Codd's 12 Rules
Dr. E.F. Codd, an IBM researcher, first developed the relational data model in 1970. In 1985, Dr. Codd published a list of 12 rules that concisely define an ideal relational database, which have provided a guideline for the design of all relational database systems ever since.
I use the term "guideline" because, to date, no commercial relational database system fully conforms to all 12 rules. They do represent the relational ideal, though. For a few years, scorecards were kept that rated each commercial product's conformity to Codd's rules. Today, the rules are not talked about as much but remain a goal for relational database design.
Following is a list of Codd's 12 rules, including his original name for each rule and a simplified description. I also have included a note where certain rules are problematic to implement. Don't worry if some of these items are confusing to you, as we move further through this newsletter series we will fill in the details.
Rule 1: The Information Rule
All data should be presented to the user in table form. Last week's newsletter already discussed the basics of this rule.
Rule 2: Guaranteed Access Rule
All data should be accessible without ambiguity. This can be accomplished through a combination of the table name, primary key, and column name.

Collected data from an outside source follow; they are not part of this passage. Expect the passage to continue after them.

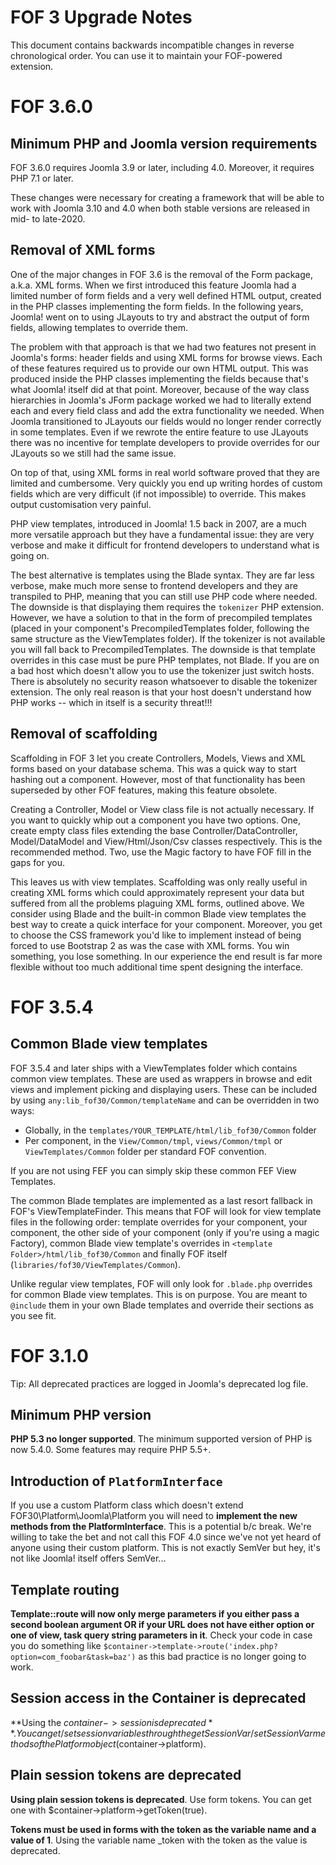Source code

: # FOF 3 Upgrade Notes

This document contains backwards incompatible changes in reverse chronological order. You can use it to maintain your FOF-powered extension.

# FOF 3.6.0

## Minimum PHP and Joomla version requirements

FOF 3.6.0 requires Joomla 3.9 or later, including 4.0. Moreover, it requires PHP 7.1 or later.

These changes were necessary for creating a framework that will be able to work with Joomla 3.10 and 4.0 when both stable versions are released in mid- to late-2020.

## Removal of XML forms

One of the major changes in FOF 3.6 is the removal of the Form package, a.k.a. XML forms. When we first introduced this
feature Joomla had a limited number of form fields and a very well defined HTML output, created in the PHP classes
implementing the form fields. In the following years, Joomla! went on to using JLayouts to try and abstract the output
of form fields, allowing templates to override them.

The problem with that approach is that we had two features not present in Joomla's forms: header fields and using XML
forms for browse views. Each of these features required us to provide our own HTML output. This was produced inside
the PHP classes implementing the fields because that's what Joomla! itself did at that point. Moreover, because of the
way class hierarchies in Joomla's JForm package worked we had to literally extend each and every field class and add the
extra functionality we needed. When Joomla transitioned to JLayouts our fields would no longer render correctly in some
templates. Even if we rewrote the entire feature to use JLayouts there was no incentive for template developers to
provide overrides for our JLayouts so we still had the same issue.

On top of that, using XML forms in real world software proved that they are limited and cumbersome. Very quickly you end
up writing hordes of custom fields which are very difficult (if not impossible) to override. This makes output customisation very painful.

PHP view templates, introduced in Joomla! 1.5 back in 2007, are a much more versatile approach but they have a
fundamental issue: they are very verbose and make it difficult for frontend developers to understand what is going on.

The best alternative is templates using the Blade syntax. They are far less verbose, make much more sense to frontend
developers and they are transpiled to PHP, meaning that you can still use PHP code where needed. The downside is that
displaying them requires the `tokenizer` PHP extension. However, we have a solution to that in the form of precompiled
templates (placed in your component's PrecompiledTemplates folder, following the same structure as the ViewTemplates
folder). If the tokenizer is not available you will fall back to PrecompiledTemplates. The downside is that template
overrides in this case must be pure PHP templates, not Blade. If you are on a bad host which doesn't allow you to use
the tokenizer just switch hosts. There is absolutely no security reason whatsoever to disable the tokenizer extension.
The only real reason is that your host doesn't understand how PHP works -- which in itself is a security threat!!!

## Removal of scaffolding

Scaffolding in FOF 3 let you create Controllers, Models, Views and XML forms based on your database schema. This was a quick way to start hashing out a component. However, most of that functionality has been superseded by other FOF features, making this feature obsolete.

Creating a Controller, Model or View class file is not actually necessary. If you want to quickly whip out a component you have two options. One, create empty class files extending the base Controller/DataController, Model/DataModel and View/Html/Json/Csv classes respectively. This is the recommended method. Two, use the Magic factory to have FOF fill in the gaps for you.

This leaves us with view templates. Scaffolding was only really useful in creating XML forms which could approximately represent your data but suffered from all the problems plaguing XML forms, outlined above. We consider using Blade and the built-in common Blade view templates the best way to create a quick interface for your component. Moreover, you get to choose the CSS framework you'd like to implement instead of being forced to use Bootstrap 2 as was the case with XML forms. You win something, you lose something. In our experience the end result is far more flexible without too much additional time spent designing the interface.

# FOF 3.5.4

## Common Blade view templates

FOF 3.5.4 and later ships with a ViewTemplates folder which contains common view templates. These are used as wrappers in browse and edit views and implement picking and displaying users. These can be included by using `any:lib_fof30/Common/templateName` and can be overridden in two ways:

* Globally, in the `templates/YOUR_TEMPLATE/html/lib_fof30/Common` folder
* Per component, in the `View/Common/tmpl`, `views/Common/tmpl` or `ViewTemplates/Common` folder per standard FOF
  convention.

If you are not using FEF you can simply skip these common FEF View Templates.

The common Blade templates are implemented as a last resort fallback in FOF's ViewTemplateFinder. This means that FOF
will look for view template files in the following order: template overrides for your component, your component, the 
other side of your component (only if you're using a magic Factory), common Blade view template's overrides in 
`<template Folder>/html/lib_fof30/Common` and finally FOF itself (`libraries/fof30/ViewTemplates/Common`).

Unlike regular view templates, FOF will only look for `.blade.php` overrides for common Blade view templates. This is on
purpose. You are meant to `@include` them in your own Blade templates and override their sections as you see fit.

# FOF 3.1.0

Tip: All deprecated practices are logged in Joomla's deprecated log file.

## Minimum PHP version

**PHP 5.3 no longer supported**. The minimum supported version of PHP is now 5.4.0. Some features may require PHP 5.5+.

## Introduction of `PlatformInterface`

If you use a custom Platform class which doesn't extend FOF30\Platform\Joomla\Platform you will need to **implement the new methods from the PlatformInterface**. This is a potential b/c break. We're willing to take the bet and not call this FOF 4.0 since we've not yet heard of anyone using their custom platform. This is not exactly SemVer but hey, it's not like Joomla! itself offers SemVer...

## Template routing

**Template::route will now only merge parameters if you either pass a second boolean argument OR if your URL does not have either option or one of view, task query string parameters in it**. Check your code in case you do something like `$container->template->route('index.php?option=com_foobar&task=baz')` as this bad practice is no longer going to work.

## Session access in the Container is deprecated

**Using the $container->session is deprecated**. You can get/set session variables through the getSessionVar/setSessionVar methods of the Platform object ($container->platform).

## Plain session tokens are deprecated

**Using plain session tokens is deprecated**. Use form tokens. You can get one with $container->platform->getToken(true).

**Tokens must be used in forms with the token as the variable name and a value of 1**. Using the variable name _token with the token as the value is deprecated.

Rule 3: Systematic Treatment of Null Values
A field should be allowed to remain empty. This involves the support of a null value, which is distinct from an empty string or a number with a value of zero. Of course, this can't apply to primary keys. In addition, most database implementations support the concept of a nun- null field constraint that prevents null values in a specific table column.
Rule 4: Dynamic On-Line Catalog Based on the Relational Model A relational database must provide access to its structure through the same tools that are used to access the data. This is usually accomplished by storing the structure definition within special system tables.
Rule 5: Comprehensive Data Sublanguage Rule
The database must support at least one clearly defined language that includes functionality for data definition, data manipulation, data integrity, and database transaction control. All commercial relational databases use forms of the standard SQL (Structured Query Language) as their supported comprehensive language.
Rule 6: View Updating Rule
Data can be presented to the user in different logical combinations, called views. Each view should support the same full range of data manipulation that direct-access to a table has available. In practice, providing update and delete access to logical views is difficult and is not fully supported by any current database.
Rule 7: High-level Insert, Update, and Delete
Data can be retrieved from a relational database in sets constructed of data from multiple rows and/or multiple tables. This rule states that insert, update, and delete operations should be supported for any retrievable set rather than just for a single row in a single table.
Rule 8: Physical Data Independence
The user is isolated from the physical method of storing and retrieving information from the database. Changes can be made to the underlying architecture ( hardware, disk storage methods ) without affecting how the user accesses it.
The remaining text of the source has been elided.